It was a typical afternoon walk on a typical afternoon. I begin to cross the plate glass window. My eyes are half focused on the half reflection of me. My mind is wandering. My eyes slide along the smooth reflective surface of the glass. Two orbs of darkness framed by white pass me. They’re eyes. Eyes on the other side of the glass. My heart skips a beat. My eyes and mind focus. A face suddenly comes into focus. The face of a woman with curly hair. She wasn’t looking at me but off in the distance. I instinctively turn my head and look across the street. I turn my head back and am greeted by a stone wall. I had t stopped or even slowed down in that moment and so was left to wonder who she was as my legs carried me forward.

The next day I was on my typical afternoon walk on a typical afternoon. Having forgotten the events of the day before I passed in front of the plate glass window. But this time, I happened to see the woman’s face before crossing directly in front of it. My legs slow slightly but I’m not stopping so I ready my mind for what I like to call the “Polaroid moment”. That moment where you want to remember as many details as possible. I walk in front of her and I notice that as my reflection crosses in front of her I momentarily see more of her. She is wearing a purple and black sweater. Her curly hair frames a face that has fine lines but looks kind and thoughtful. On the counter in front of her is a mug cupped in her hands. She was that same look in her eyes. A look of being lost in thought. And in a moment her face is replaced with the stone wall. Only this time, I remember her.
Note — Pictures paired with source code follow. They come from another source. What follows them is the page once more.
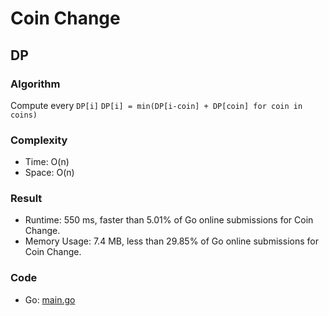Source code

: # Coin Change
## DP
### Algorithm
Compute every `DP[i]`
`DP[i] = min(DP[i-coin] + DP[coin] for coin in coins)`
### Complexity
- Time: O(n)
- Space: O(n)
### Result
- Runtime: 550 ms, faster than 5.01% of Go online submissions for Coin Change.
- Memory Usage: 7.4 MB, less than 29.85% of Go online submissions for Coin Change.
### Code
- Go: [main.go](#maingo)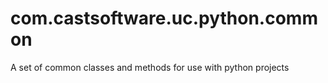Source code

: # com.castsoftware.uc.python.common
A set of common classes and methods for use with python projects

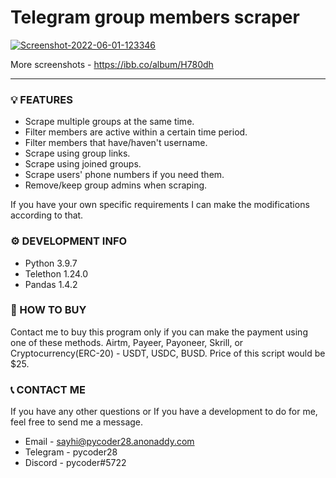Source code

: # Telegram group members scraper

<a href="https://ibb.co/RYW5VCP"><img src="https://i.ibb.co/hLvqtKH/Screenshot-2022-06-01-123346.png" alt="Screenshot-2022-06-01-123346" border="0"></a>

More screenshots - https://ibb.co/album/H780dh

---

### 💡 FEATURES
* Scrape multiple groups at the same time.
* Filter members are active within a certain time period.
* Filter members that have/haven't username.
* Scrape using group links.
* Scrape using joined groups.
* Scrape users' phone numbers if you need them.
* Remove/keep group admins when scraping.

If you have your own specific requirements I can make the modifications according to that.

### ⚙️ DEVELOPMENT INFO
* Python 3.9.7
* Telethon 1.24.0
* Pandas 1.4.2

### 🛒 HOW TO BUY
Contact me to buy this program only if you can make the payment using one of these methods. Airtm, Payeer, Payoneer, Skrill, or Cryptocurrency(ERC-20) - USDT, USDC, BUSD. Price of this script would be $25.

### 📞 CONTACT ME
If you have any other questions or If you have a development to do for me, feel free to send me a message.
* Email - sayhi@pycoder28.anonaddy.com
* Telegram - pycoder28
* Discord - pycoder#5722
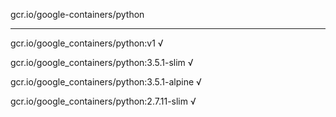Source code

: gcr.io/google-containers/python 

----
gcr.io/google_containers/python:v1 √

gcr.io/google_containers/python:3.5.1-slim √

gcr.io/google_containers/python:3.5.1-alpine √

gcr.io/google_containers/python:2.7.11-slim √

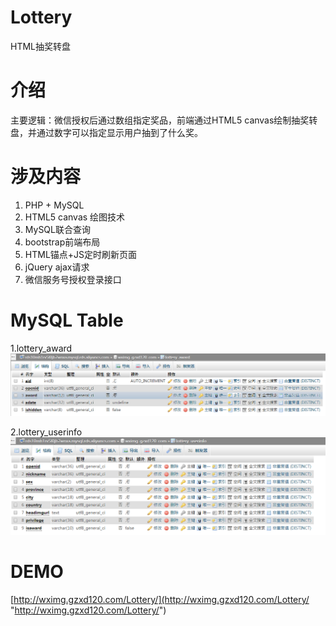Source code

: # Lottery
HTML抽奖转盘

# 介绍 #
主要逻辑：微信授权后通过数组指定奖品，前端通过HTML5 canvas绘制抽奖转盘，并通过数字可以指定显示用户抽到了什么奖。

# 涉及内容 #
1. PHP + MySQL
2. HTML5 canvas 绘图技术
3. MySQL联合查询
4. bootstrap前端布局
5. HTML锚点+JS定时刷新页面
6. jQuery ajax请求
7. 微信服务号授权登录接口

# MySQL Table #
1.lottery_award
![](./src/lottery_award.png)

2.lottery_userinfo
![](./src/lottery_userinfo.png)

# DEMO #
[http://wximg.gzxd120.com/Lottery/](http://wximg.gzxd120.com/Lottery/ "http://wximg.gzxd120.com/Lottery/")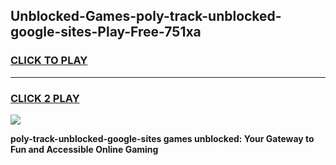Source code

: 
## Unblocked-Games-poly-track-unblocked-google-sites-Play-Free-751xa
<h3>
<a href="https://premium76.site?title=poly-track-unblocked-google-sites&ref=18A1">CLICK TO PLAY</a></h3>
<hr>

<h3>
<a href="https://premium76.site?title=poly-track-unblocked-google-sites&ref=18A1">CLICK 2 PLAY</a>
  
</h3>

<a href="https://premium76.site?title=poly-track-unblocked-google-sites&ref=18A1"><img src="https://clearcache.store/games.png"></a>


**poly-track-unblocked-google-sites games unblocked: Your Gateway to Fun and Accessible Online Gaming**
The next day I was on my typical afternoon walk on a typical afternoon. Except that it was quite atypical. I was hoping to see the woman in the window again. To gaze upon her face. I did t know why I was anticipating it. I come up to the café and my eyes slide along the plate glass. The half reflection of me and my surroundings is unbroken. The stone wall slides past. She was not there. I never saw her again.

To this day that brief encounter replays in my mind. What was she looking at? What was she thinking? Who was she? I made up dozens of stories over time. From the banal to the fantastic to the sorrowful. She was a worker in the city and was grabbing a coffee with a friend. She was waiting for a long lost love to magically reappear. Or she was reflecting on a life that hadn’t gone the way she planned nor wanted.

I still think of that day and occasionally make up the odd story about her life. But I also remember what those two encounters taught me. We only see what someone is on the outside. What our eyes tell us about their physical characteristics or actions or clothes. Like the windows I walk by in my typical walks, they are half-truths. Only showing the shell of us. There’s so much more to all of us.